• **About this task**
Among the lines of data below, reproduce only those from the one with "dem Sie suchen." through the one with "(URLs entfernen): Wählen", exactly as they stand, both ends included.

________________________________________

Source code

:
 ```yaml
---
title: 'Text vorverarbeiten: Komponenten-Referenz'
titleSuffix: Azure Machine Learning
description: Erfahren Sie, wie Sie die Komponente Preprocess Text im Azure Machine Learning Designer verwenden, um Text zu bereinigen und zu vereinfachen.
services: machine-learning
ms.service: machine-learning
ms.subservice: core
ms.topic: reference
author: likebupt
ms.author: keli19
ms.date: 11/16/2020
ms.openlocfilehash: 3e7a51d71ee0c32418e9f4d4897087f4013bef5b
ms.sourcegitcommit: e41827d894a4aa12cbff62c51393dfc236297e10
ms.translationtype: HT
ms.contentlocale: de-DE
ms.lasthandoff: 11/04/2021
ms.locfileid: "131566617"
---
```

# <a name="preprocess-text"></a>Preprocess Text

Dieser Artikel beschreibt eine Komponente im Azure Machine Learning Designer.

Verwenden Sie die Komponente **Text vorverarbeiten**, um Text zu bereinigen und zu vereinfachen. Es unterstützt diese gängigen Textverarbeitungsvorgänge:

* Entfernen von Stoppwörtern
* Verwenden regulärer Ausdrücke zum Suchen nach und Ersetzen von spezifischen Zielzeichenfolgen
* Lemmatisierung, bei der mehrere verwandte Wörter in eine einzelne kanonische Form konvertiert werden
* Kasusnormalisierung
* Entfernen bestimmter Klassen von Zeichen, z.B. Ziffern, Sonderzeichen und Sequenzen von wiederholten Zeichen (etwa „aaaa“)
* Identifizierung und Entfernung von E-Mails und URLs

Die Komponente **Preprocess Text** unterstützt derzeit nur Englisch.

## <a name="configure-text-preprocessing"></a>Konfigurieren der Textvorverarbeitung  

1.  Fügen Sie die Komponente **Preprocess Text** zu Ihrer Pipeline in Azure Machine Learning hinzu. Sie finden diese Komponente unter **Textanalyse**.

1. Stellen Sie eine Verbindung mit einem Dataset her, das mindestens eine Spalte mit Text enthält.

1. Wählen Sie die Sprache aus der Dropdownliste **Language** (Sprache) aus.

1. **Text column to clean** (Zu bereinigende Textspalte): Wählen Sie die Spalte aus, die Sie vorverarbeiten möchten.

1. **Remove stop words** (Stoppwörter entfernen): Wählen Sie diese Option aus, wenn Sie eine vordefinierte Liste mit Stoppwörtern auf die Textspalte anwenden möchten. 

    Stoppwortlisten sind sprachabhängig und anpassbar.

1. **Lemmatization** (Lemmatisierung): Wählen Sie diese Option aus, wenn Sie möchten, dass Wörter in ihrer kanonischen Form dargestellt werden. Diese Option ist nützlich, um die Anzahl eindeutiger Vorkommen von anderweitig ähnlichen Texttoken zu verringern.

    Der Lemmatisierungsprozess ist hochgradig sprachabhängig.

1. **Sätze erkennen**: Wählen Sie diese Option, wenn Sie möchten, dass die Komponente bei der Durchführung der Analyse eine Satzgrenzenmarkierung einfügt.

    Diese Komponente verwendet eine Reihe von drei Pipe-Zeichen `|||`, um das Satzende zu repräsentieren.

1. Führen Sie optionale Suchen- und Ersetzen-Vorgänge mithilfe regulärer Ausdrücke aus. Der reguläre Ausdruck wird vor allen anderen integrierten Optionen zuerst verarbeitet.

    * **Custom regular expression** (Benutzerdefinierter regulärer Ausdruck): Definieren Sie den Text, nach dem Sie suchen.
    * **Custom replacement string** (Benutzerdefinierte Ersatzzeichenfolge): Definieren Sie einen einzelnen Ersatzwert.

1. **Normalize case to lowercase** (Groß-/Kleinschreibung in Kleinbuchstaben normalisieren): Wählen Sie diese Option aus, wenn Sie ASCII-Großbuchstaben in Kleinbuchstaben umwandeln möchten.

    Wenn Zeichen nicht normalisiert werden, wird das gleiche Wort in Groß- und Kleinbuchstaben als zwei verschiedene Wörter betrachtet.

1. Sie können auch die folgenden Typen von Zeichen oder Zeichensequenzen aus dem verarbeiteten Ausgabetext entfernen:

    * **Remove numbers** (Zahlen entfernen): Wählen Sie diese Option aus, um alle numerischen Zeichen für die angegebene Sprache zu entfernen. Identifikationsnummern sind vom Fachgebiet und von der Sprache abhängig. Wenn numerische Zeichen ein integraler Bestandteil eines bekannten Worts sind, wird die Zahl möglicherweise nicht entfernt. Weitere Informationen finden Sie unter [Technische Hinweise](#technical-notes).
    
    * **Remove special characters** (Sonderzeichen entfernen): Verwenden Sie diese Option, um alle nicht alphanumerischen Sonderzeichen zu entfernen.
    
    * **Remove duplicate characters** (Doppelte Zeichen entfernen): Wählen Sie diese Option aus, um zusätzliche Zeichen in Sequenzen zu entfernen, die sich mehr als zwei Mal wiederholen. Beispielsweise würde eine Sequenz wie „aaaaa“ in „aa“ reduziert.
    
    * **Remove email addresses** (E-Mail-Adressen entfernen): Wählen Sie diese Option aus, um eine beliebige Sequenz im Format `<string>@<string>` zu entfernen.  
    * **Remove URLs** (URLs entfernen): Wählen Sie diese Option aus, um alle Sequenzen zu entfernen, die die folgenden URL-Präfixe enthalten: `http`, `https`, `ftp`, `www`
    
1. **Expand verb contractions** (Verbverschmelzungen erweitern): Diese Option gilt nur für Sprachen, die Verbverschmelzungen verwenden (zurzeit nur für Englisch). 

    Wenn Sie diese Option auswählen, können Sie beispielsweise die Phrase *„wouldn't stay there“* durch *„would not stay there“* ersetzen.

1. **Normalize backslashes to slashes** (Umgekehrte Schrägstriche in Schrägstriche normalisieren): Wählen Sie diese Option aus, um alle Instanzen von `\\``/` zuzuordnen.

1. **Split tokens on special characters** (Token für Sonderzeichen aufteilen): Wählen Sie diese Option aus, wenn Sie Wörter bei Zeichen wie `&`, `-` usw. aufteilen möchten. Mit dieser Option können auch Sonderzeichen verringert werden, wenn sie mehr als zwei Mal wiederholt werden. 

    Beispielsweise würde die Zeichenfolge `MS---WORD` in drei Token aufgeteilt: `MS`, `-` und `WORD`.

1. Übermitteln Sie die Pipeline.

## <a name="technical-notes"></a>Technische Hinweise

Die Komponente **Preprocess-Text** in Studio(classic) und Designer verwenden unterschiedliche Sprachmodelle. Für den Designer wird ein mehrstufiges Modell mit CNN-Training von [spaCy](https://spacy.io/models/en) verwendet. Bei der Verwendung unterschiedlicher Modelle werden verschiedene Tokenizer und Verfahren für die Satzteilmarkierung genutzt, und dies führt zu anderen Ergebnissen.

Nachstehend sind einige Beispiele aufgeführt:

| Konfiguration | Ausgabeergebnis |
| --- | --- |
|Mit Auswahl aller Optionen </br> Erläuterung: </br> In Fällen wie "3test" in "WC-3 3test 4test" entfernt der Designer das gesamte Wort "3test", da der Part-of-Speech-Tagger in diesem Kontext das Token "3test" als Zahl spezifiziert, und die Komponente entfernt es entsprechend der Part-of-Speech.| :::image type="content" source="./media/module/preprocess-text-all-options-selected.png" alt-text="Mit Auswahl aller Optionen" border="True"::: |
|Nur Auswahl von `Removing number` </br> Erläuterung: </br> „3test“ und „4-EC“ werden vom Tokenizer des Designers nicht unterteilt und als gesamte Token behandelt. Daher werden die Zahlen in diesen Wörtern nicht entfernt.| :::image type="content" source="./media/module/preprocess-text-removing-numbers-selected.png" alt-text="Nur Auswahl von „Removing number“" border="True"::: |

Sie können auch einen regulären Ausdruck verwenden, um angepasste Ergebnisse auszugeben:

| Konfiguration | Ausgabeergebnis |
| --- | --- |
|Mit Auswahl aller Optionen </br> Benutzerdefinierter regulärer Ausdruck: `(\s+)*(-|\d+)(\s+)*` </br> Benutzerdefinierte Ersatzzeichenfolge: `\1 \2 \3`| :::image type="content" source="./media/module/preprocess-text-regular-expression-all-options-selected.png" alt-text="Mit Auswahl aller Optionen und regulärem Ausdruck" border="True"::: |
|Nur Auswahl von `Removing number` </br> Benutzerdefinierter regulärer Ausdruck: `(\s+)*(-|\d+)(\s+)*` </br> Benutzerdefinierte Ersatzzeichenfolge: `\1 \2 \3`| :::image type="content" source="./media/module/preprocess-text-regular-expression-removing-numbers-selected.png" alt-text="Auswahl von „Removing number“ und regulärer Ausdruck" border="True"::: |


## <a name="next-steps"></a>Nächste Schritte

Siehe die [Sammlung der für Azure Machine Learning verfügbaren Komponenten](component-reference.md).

________________________________________

• **Result below**
    * **Custom regular expression** (Benutzerdefinierter regulärer Ausdruck): Definieren Sie den Text, nach dem Sie suchen.
    * **Custom replacement string** (Benutzerdefinierte Ersatzzeichenfolge): Definieren Sie einen einzelnen Ersatzwert.

1. **Normalize case to lowercase** (Groß-/Kleinschreibung in Kleinbuchstaben normalisieren): Wählen Sie diese Option aus, wenn Sie ASCII-Großbuchstaben in Kleinbuchstaben umwandeln möchten.

    Wenn Zeichen nicht normalisiert werden, wird das gleiche Wort in Groß- und Kleinbuchstaben als zwei verschiedene Wörter betrachtet.

1. Sie können auch die folgenden Typen von Zeichen oder Zeichensequenzen aus dem verarbeiteten Ausgabetext entfernen:

    * **Remove numbers** (Zahlen entfernen): Wählen Sie diese Option aus, um alle numerischen Zeichen für die angegebene Sprache zu entfernen. Identifikationsnummern sind vom Fachgebiet und von der Sprache abhängig. Wenn numerische Zeichen ein integraler Bestandteil eines bekannten Worts sind, wird die Zahl möglicherweise nicht entfernt. Weitere Informationen finden Sie unter [Technische Hinweise](#technical-notes).
    
    * **Remove special characters** (Sonderzeichen entfernen): Verwenden Sie diese Option, um alle nicht alphanumerischen Sonderzeichen zu entfernen.
    
    * **Remove duplicate characters** (Doppelte Zeichen entfernen): Wählen Sie diese Option aus, um zusätzliche Zeichen in Sequenzen zu entfernen, die sich mehr als zwei Mal wiederholen. Beispielsweise würde eine Sequenz wie „aaaaa“ in „aa“ reduziert.
    
    * **Remove email addresses** (E-Mail-Adressen entfernen): Wählen Sie diese Option aus, um eine beliebige Sequenz im Format `<string>@<string>` zu entfernen.  
    * **Remove URLs** (URLs entfernen): Wählen Sie diese Option aus, um alle Sequenzen zu entfernen, die die folgenden URL-Präfixe enthalten: `http`, `https`, `ftp`, `www`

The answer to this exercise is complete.